Rivian: A Cautious Hold Amid Cash Burn And Modest Growth Prospects
Summary:
- Rivian Automotive presents a mixed investment opportunity despite a strong brand presence and partnership with Volkswagen, facing operational and financial challenges.
- The US economy shows signs of a soft landing, with the EV market experiencing growth but facing challenges such as high interest rates and inadequate charging infrastructure.

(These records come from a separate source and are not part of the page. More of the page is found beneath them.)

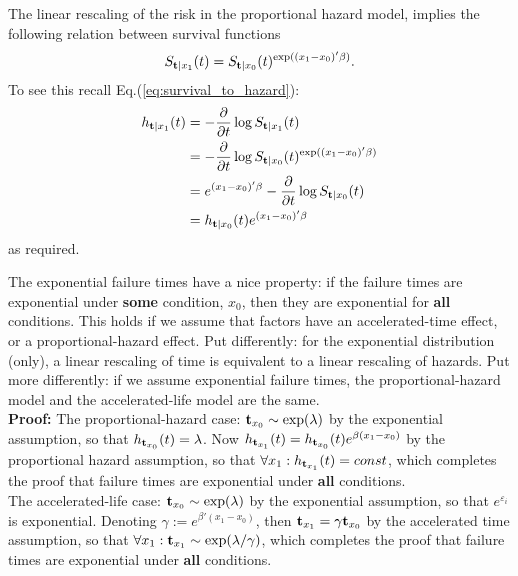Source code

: The linear rescaling of the risk in the proportional hazard model, implies the following relation between survival functions
\begin{align}
\label{eq:survival_proportional_hazard}
	S_{\mathbf{t}|x_1} (t)=S_{\mathbf{t}|x_0} (t)^{\exp((x_1-x_0)'\beta)}.
\end{align}
To see this recall Eq.(\ref{eq:survival_to_hazard}):
\begin{align*}
h_{\mathbf{t}|x_1} (t) 
&=  - \frac{\partial}{\partial t} \log S_{\mathbf{t}|x_1} (t)  \\
&= - \frac{\partial}{\partial t} \log S_{\mathbf{t}|x_0} (t)^{\exp((x_1-x_0)'\beta)} \\
&= e^{(x_1-x_0)'\beta} - \frac{\partial}{\partial t}  \log S_{\mathbf{t}|x_0} (t) \\
&=  h_{\mathbf{t}|x_0} (t) e^{(x_1-x_0)'\beta} 
\end{align*}
as required.






\begin{example}
The exponential failure times have a nice property:
if the failure times are exponential under \textbf{some} condition, $x_0$, then they are exponential for \textbf{all} conditions. 
This holds if we assume that factors have an accelerated-time effect, or a proportional-hazard effect. 
Put differently: for the exponential distribution (only), a linear rescaling of time is equivalent to a linear rescaling of hazards. 
Put more differently: if we assume exponential failure times, the proportional-hazard model and the accelerated-life model are the same. \\
\textbf{Proof:}
The proportional-hazard case:
$\mathbf{t}_{x_0}\sim \exp(\lambda)$ by the exponential assumption, so that 
$h_{\mathbf{t}_{x_0}} (t)=\lambda$.
Now $h_{\mathbf{t}_{x_1}} (t)=h_{\mathbf{t}_{x_0}} (t) e^{\beta(x_1-x_0)}$ by the proportional hazard assumption, so that $\forall x_1: h_{\mathbf{t}_{x_1}} (t)= const$, which completes the proof that failure times are exponential under \textbf{all} conditions. \\
The accelerated-life case:
$\mathbf{t}_{x_0}\sim \exp(\lambda)$ by the exponential assumption, so that 
$e^{\varepsilon_i}$ is exponential.
Denoting $\gamma:=e^{\beta'(x_1-x_0)}$, then $\mathbf{t}_{x_1} = \gamma \mathbf{t}_{x_0} $ by the accelerated time assumption, so that $\forall x_1: \mathbf{t}_{x_1} \sim \exp(\lambda/\gamma)$, which completes the proof that failure times are exponential under \textbf{all} conditions. 
\end{example}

- Rivian’s Q2 results show progress in production and financial operations, but the company remains unprofitable with significant cash burn and modest production growth.
Investment Thesis
Rivian Automotive (NASDAQ:RIVN), despite its innovative strides and strong brand presence in the EV market, presents a mixed investment opportunity. While the company has secured a crucial partnership with Volkswagen and maintains a solid cash reserve with short-term investments of $7.9 billion, it continues to face significant operational and financial challenges. Rivian’s ongoing cash burn, modest production growth, and distant prospects for profitability highlight the risks. In this article, let’s use the Top-Down approach to have a full picture of the situation. We will first look at briefly the current economic cycle and macroeconomic expectations, then the EV sector, and finally, how the company is doing.

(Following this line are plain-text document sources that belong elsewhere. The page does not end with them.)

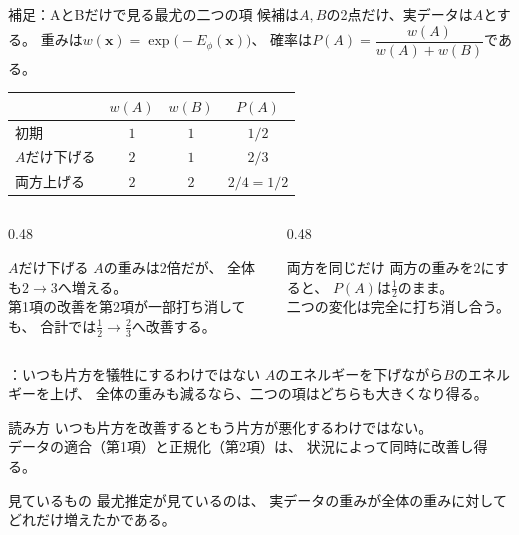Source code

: \begin{frame}{補足：AとBだけで見る最尤の二つの項}
    候補は$A,B$の2点だけ、実データは$A$とする。
    重みは$w(\bm{x})=\exp\!\bigl(-E_\phi(\bm{x})\bigr)$、
    確率は$P(A)=\dfrac{w(A)}{w(A)+w(B)}$である。
    \vspace{0.35em}
    \centering
    \renewcommand{\arraystretch}{1.55}
    \begin{tabular}{lccc}
        \hline
        & $w(A)$ & $w(B)$ & $P(A)$ \\
        \hline
        初期 & $1$ & $1$ & $1/2$ \\
        $A$だけ下げる & $2$ & $1$ & $2/3$ \\
        両方上げる & $2$ & $2$ & $2/4=1/2$ \\
        \hline
    \end{tabular}
    \vspace{0.45em}
    \begin{columns}[T,onlytextwidth]
        \begin{column}{0.48\textwidth}
            \begin{exampleblock}{$A$だけ下げる}
                $A$の重みは2倍だが、
                全体も$2\to 3$へ増える。\\
                第1項の改善を第2項が一部打ち消しても、
                合計では$\frac12\to\frac23$へ改善する。
            \end{exampleblock}
        \end{column}
        \begin{column}{0.48\textwidth}
            \begin{exampleblock}{両方を同じだけ}
                両方の重みを$2$にすると、
                $P(A)$は$\frac12$のまま。\\
                二つの変化は完全に打ち消し合う。
            \end{exampleblock}
        \end{column}
    \end{columns}
\end{frame}
\assuppl
\begin{frame}{\supplmark：いつも片方を犠牲にするわけではない}
    $A$のエネルギーを下げながら$B$のエネルギーを上げ、
    全体の重みも減るなら、二つの項はどちらも大きくなり得る。
    \begin{exampleblock}{読み方}
        いつも片方を改善するともう片方が悪化するわけではない。\\
        データの適合（第1項）と正規化（第2項）は、
        状況によって同時に改善し得る。
    \end{exampleblock}
    \begin{exampleblock}{見ているもの}
        最尤推定が見ているのは、
        実データの重みが全体の重みに対してどれだけ増えたかである。
    \end{exampleblock}
\end{frame}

The current state of the US Economy
I will focus on the US economy, since RIVN currently sells its cars to US consumers.
The prospects for a U.S. economic soft landing have recently improved, as reflected in the rebound of the S&P 500, which has climbed more than 8% since August 6. This optimism is fueled by favorable economic data, including positive retail sales, inflation, and producer price reports, which have alleviated fears of a recession sparked by earlier weak employment figures. The likelihood of the Federal Reserve implementing large rate cuts in September has diminished, with futures now showing only a 25% chance of a 50 basis point cut. Goldman Sachs analysts believe the U.S. economy is on track for a soft landing despite recent market volatility, which they attribute more to investor positioning than underlying economic fundamentals. Encouraging data on jobless claims, inflation, and retail sales support this outlook. I also believe that fears of a recession are overblown, and the focus should remain on continued economic expansion and small rate cuts. This will help RIVN’s position because slow but moderate growth can help the company grow, especially if they come up with the cheaper EV options that they have in their pipeline.

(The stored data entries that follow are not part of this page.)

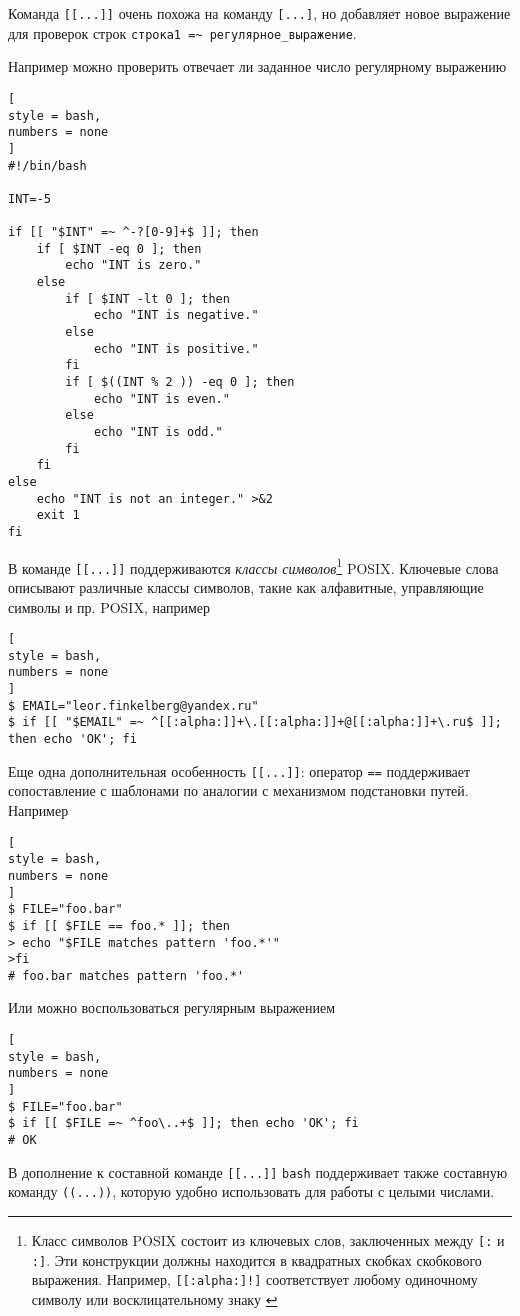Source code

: \documentclass[%
	11pt,
	a4paper,
	utf8,
		]{article}
\begin{document}
Команда \verb|[[...]]| очень похожа на команду \verb|[...]|, но добавляет новое выражение для проверок строк \verb|строка1 =~ регулярное_выражение|.

Например можно проверить отвечает ли заданное число регулярному выражению
\begin{lstlisting}[
style = bash,
numbers = none
]
#!/bin/bash

INT=-5

if [[ "$INT" =~ ^-?[0-9]+$ ]]; then
    if [ $INT -eq 0 ]; then
        echo "INT is zero."
    else
        if [ $INT -lt 0 ]; then
            echo "INT is negative."
        else
            echo "INT is positive."
        fi
        if [ $((INT % 2 )) -eq 0 ]; then
            echo "INT is even."
        else
            echo "INT is odd."
        fi
    fi
else
    echo "INT is not an integer." >&2
    exit 1
fi
\end{lstlisting}

В команде \verb|[[...]]| поддерживаются \emph{классы символов}\footnote{Класс символов POSIX состоит из ключевых слов, заключенных между \texttt{[:} и \texttt{:]}. Эти конструкции должны находится в квадратных скобках скобкового выражения. Например, \texttt{[[:alpha:]!]} соответствует любому одиночному символу или восклицательному знаку \cite[]{robbins:vim-2013}} POSIX. Ключевые слова описывают различные классы символов, такие как алфавитные, управляющие символы и пр. POSIX, например
\begin{lstlisting}[
style = bash,
numbers = none
]
$ EMAIL="leor.finkelberg@yandex.ru"
$ if [[ "$EMAIL" =~ ^[[:alpha:]]+\.[[:alpha:]]+@[[:alpha:]]+\.ru$ ]]; then echo 'OK'; fi
\end{lstlisting}

Еще одна дополнительная особенность \verb|[[...]]|: оператор \verb|==| поддерживает сопоставление с шаблонами по аналогии с механизмом подстановки путей. Например
\begin{lstlisting}[
style = bash,
numbers = none
]
$ FILE="foo.bar"
$ if [[ $FILE == foo.* ]]; then
> echo "$FILE matches pattern 'foo.*'"
>fi
# foo.bar matches pattern 'foo.*'
\end{lstlisting}

Или можно воспользоваться регулярным выражением
\begin{lstlisting}[
style = bash,
numbers = none
]
$ FILE="foo.bar"
$ if [[ $FILE =~ ^foo\..+$ ]]; then echo 'OK'; fi
# OK
\end{lstlisting}

В дополнение к составной команде \verb|[[...]]| \texttt{bash} поддерживает также составную команду \verb|((...))|, которую удобно использовать для работы с целыми числами.
\end{document}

The EV Marketplace at the moment
In the first half of 2024, the US and Canadian EV markets showed moderate growth, with sales increasing by 10% compared to the same period in 2023. Although the market had a slow start, the second quarter saw improvements, with companies like GM and Ford increasing their BEV sales by 34% and 18%, respectively. Additionally, new models like Honda’s Prologue SUV contributed to the market’s growth. Production ramped up, particularly in Mexico, where GM produced nearly 60,000 BEVs in H1 2024. What do I think about its future growth prospects? The future trends of the EV market show strong regional disparities. China’s market is expected to continue its robust growth, driven by increasing sales of both BEVs and PHEVs. In contrast, Europe may struggle to meet ambitious growth targets unless corrective measures are taken, as the region’s growth has slowed significantly. The U.S. market is likely to experience moderate growth, with improvements seen in the latter half of 2024. Battery demand is expected to continue rising, particularly driven by the stationary storage market. This growth is supported by federal incentives that provide substantial tax credits. Tesla (TSLA) continues to dominate with almost 50% market share, but competition is intensifying, especially from Hyundai-Kia, which now accounts for 11% of U.S. EV sales while Rivian stands at 4%.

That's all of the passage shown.